We know the mass of the bucket of water is 4.00 kg, and we are given the breaking strength of the cord, which is 73.0 N. The breaking strength of the cord represents the maximum force it can withstand before breaking.
Since the bucket of water is being accelerated upward, we can assume that the tension in the cord is equal to the weight of the bucket plus the tension required to accelerate it.
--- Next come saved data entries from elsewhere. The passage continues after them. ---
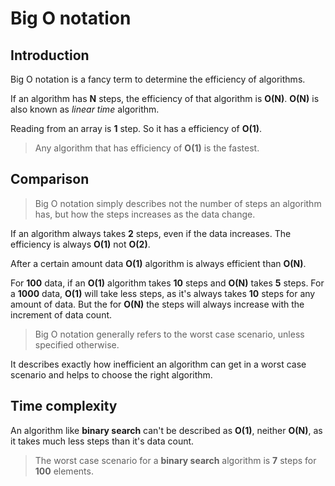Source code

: # Big O notation
## Introduction
Big O notation is a fancy term to determine the efficiency of algorithms.

If an algorithm has __N__ steps, the efficiency of that algorithm is __O(N)__. __O(N)__ is also known as _linear time_ algorithm.

Reading from an array is __1__ step. So it has a efficiency of __O(1)__.

> Any algorithm that has efficiency of __O(1)__ is the fastest.

## Comparison
> Big O notation simply describes not the number of steps an algorithm has, but how the steps increases as the data change.

If an algorithm always takes __2__ steps, even if the data increases. The efficiency is always __O(1)__ not __O(2)__.

After a certain amount data __O(1)__ algorithm is always efficient than __O(N)__.

For __100__ data, if an __O(1)__ algorithm takes __10__ steps and __O(N)__ takes __5__ steps. For a __1000__ data, __O(1)__ will take less steps, as it's always takes __10__ steps for any amount of data. But the for __O(N)__ the steps will always increase with the increment of data count.

> Big O notation generally refers to the worst case scenario, unless specified otherwise.

It describes exactly how inefficient an algorithm can get in a worst case scenario and helps to choose the right algorithm.

## Time complexity
An algorithm like __binary search__ can't be described as __O(1)__, neither __O(N)__, as it takes much less steps than it's data count.

> The worst case scenario for a __binary search__ algorithm is __7__ steps for __100__ elements.

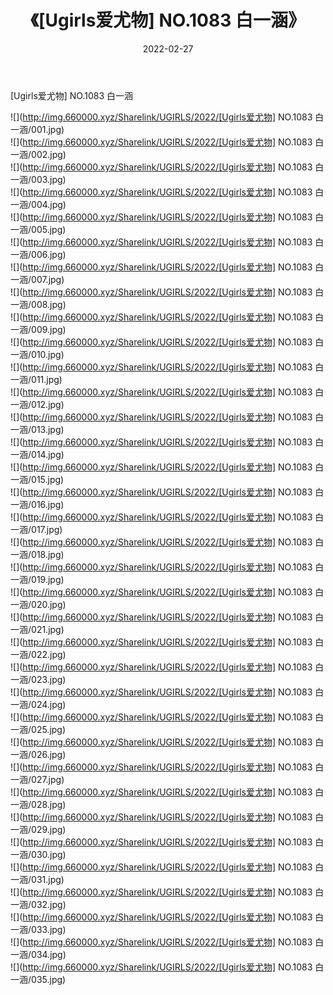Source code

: ﻿---
layout: post
title:  《[Ugirls爱尤物] NO.1083 白一涵》
date:   2022-02-27
img: http://img.660000.xyz/Sharelink/UGIRLS/2022/[Ugirls爱尤物] NO.1083 白一涵/000.jpg
categories: [美女, 清纯, 唯美]
---

[Ugirls爱尤物] NO.1083 白一涵

 ![](http://img.660000.xyz/Sharelink/UGIRLS/2022/[Ugirls爱尤物] NO.1083 白一涵/001.jpg) <br>![](http://img.660000.xyz/Sharelink/UGIRLS/2022/[Ugirls爱尤物] NO.1083 白一涵/002.jpg) <br>![](http://img.660000.xyz/Sharelink/UGIRLS/2022/[Ugirls爱尤物] NO.1083 白一涵/003.jpg) <br>![](http://img.660000.xyz/Sharelink/UGIRLS/2022/[Ugirls爱尤物] NO.1083 白一涵/004.jpg) <br>![](http://img.660000.xyz/Sharelink/UGIRLS/2022/[Ugirls爱尤物] NO.1083 白一涵/005.jpg) <br>![](http://img.660000.xyz/Sharelink/UGIRLS/2022/[Ugirls爱尤物] NO.1083 白一涵/006.jpg) <br>![](http://img.660000.xyz/Sharelink/UGIRLS/2022/[Ugirls爱尤物] NO.1083 白一涵/007.jpg) <br>![](http://img.660000.xyz/Sharelink/UGIRLS/2022/[Ugirls爱尤物] NO.1083 白一涵/008.jpg) <br>![](http://img.660000.xyz/Sharelink/UGIRLS/2022/[Ugirls爱尤物] NO.1083 白一涵/009.jpg) <br>![](http://img.660000.xyz/Sharelink/UGIRLS/2022/[Ugirls爱尤物] NO.1083 白一涵/010.jpg) <br>![](http://img.660000.xyz/Sharelink/UGIRLS/2022/[Ugirls爱尤物] NO.1083 白一涵/011.jpg) <br>![](http://img.660000.xyz/Sharelink/UGIRLS/2022/[Ugirls爱尤物] NO.1083 白一涵/012.jpg) <br>![](http://img.660000.xyz/Sharelink/UGIRLS/2022/[Ugirls爱尤物] NO.1083 白一涵/013.jpg) <br>![](http://img.660000.xyz/Sharelink/UGIRLS/2022/[Ugirls爱尤物] NO.1083 白一涵/014.jpg) <br>![](http://img.660000.xyz/Sharelink/UGIRLS/2022/[Ugirls爱尤物] NO.1083 白一涵/015.jpg) <br>![](http://img.660000.xyz/Sharelink/UGIRLS/2022/[Ugirls爱尤物] NO.1083 白一涵/016.jpg) <br>![](http://img.660000.xyz/Sharelink/UGIRLS/2022/[Ugirls爱尤物] NO.1083 白一涵/017.jpg) <br>![](http://img.660000.xyz/Sharelink/UGIRLS/2022/[Ugirls爱尤物] NO.1083 白一涵/018.jpg) <br>![](http://img.660000.xyz/Sharelink/UGIRLS/2022/[Ugirls爱尤物] NO.1083 白一涵/019.jpg) <br>![](http://img.660000.xyz/Sharelink/UGIRLS/2022/[Ugirls爱尤物] NO.1083 白一涵/020.jpg) <br>![](http://img.660000.xyz/Sharelink/UGIRLS/2022/[Ugirls爱尤物] NO.1083 白一涵/021.jpg) <br>![](http://img.660000.xyz/Sharelink/UGIRLS/2022/[Ugirls爱尤物] NO.1083 白一涵/022.jpg) <br>![](http://img.660000.xyz/Sharelink/UGIRLS/2022/[Ugirls爱尤物] NO.1083 白一涵/023.jpg) <br>![](http://img.660000.xyz/Sharelink/UGIRLS/2022/[Ugirls爱尤物] NO.1083 白一涵/024.jpg) <br>![](http://img.660000.xyz/Sharelink/UGIRLS/2022/[Ugirls爱尤物] NO.1083 白一涵/025.jpg) <br>![](http://img.660000.xyz/Sharelink/UGIRLS/2022/[Ugirls爱尤物] NO.1083 白一涵/026.jpg) <br>![](http://img.660000.xyz/Sharelink/UGIRLS/2022/[Ugirls爱尤物] NO.1083 白一涵/027.jpg) <br>![](http://img.660000.xyz/Sharelink/UGIRLS/2022/[Ugirls爱尤物] NO.1083 白一涵/028.jpg) <br>![](http://img.660000.xyz/Sharelink/UGIRLS/2022/[Ugirls爱尤物] NO.1083 白一涵/029.jpg) <br>![](http://img.660000.xyz/Sharelink/UGIRLS/2022/[Ugirls爱尤物] NO.1083 白一涵/030.jpg) <br>![](http://img.660000.xyz/Sharelink/UGIRLS/2022/[Ugirls爱尤物] NO.1083 白一涵/031.jpg) <br>![](http://img.660000.xyz/Sharelink/UGIRLS/2022/[Ugirls爱尤物] NO.1083 白一涵/032.jpg) <br>![](http://img.660000.xyz/Sharelink/UGIRLS/2022/[Ugirls爱尤物] NO.1083 白一涵/033.jpg) <br>![](http://img.660000.xyz/Sharelink/UGIRLS/2022/[Ugirls爱尤物] NO.1083 白一涵/034.jpg) <br>![](http://img.660000.xyz/Sharelink/UGIRLS/2022/[Ugirls爱尤物] NO.1083 白一涵/035.jpg) <br>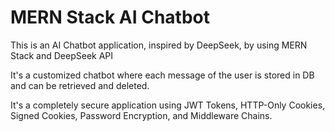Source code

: 
# MERN Stack AI Chatbot

This is an AI Chatbot application, inspired by DeepSeek, by using MERN Stack and DeepSeek API

It's a customized chatbot where each message of the user is stored in DB and can be retrieved and deleted.

It's a completely secure application using JWT Tokens, HTTP-Only Cookies, Signed Cookies, Password Encryption, and Middleware Chains.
Let's denote the tension in the cord as T.
The weight of the bucket can be calculated using the formula: Weight = mass x gravity, where gravity is approximately 9.8 m/s^2.
Weight of the bucket = 4.00 kg x 9.8 m/s^2 = 39.2 N
Now, we can set up an equation using Newton's second law to find the acceleration of the bucket:
Net force = mass x acceleration
T - Weight of the bucket = mass x acceleration
T - 39.2 N = 4.00 kg x acceleration
We also know that the breaking strength of the cord is equal to the tension, so we can substitute T with 73.0 N:
73.0 N - 39.2 N = 4.00 kg x acceleration
33.8 N = 4.00 kg x acceleration
Finally, we can solve for the acceleration:
acceleration = 33.8 N / 4.00 kg
acceleration ≈ 8.45 m/s^2
Therefore, the bucket of water is being accelerated upward at approximately 8.45 m/s^2.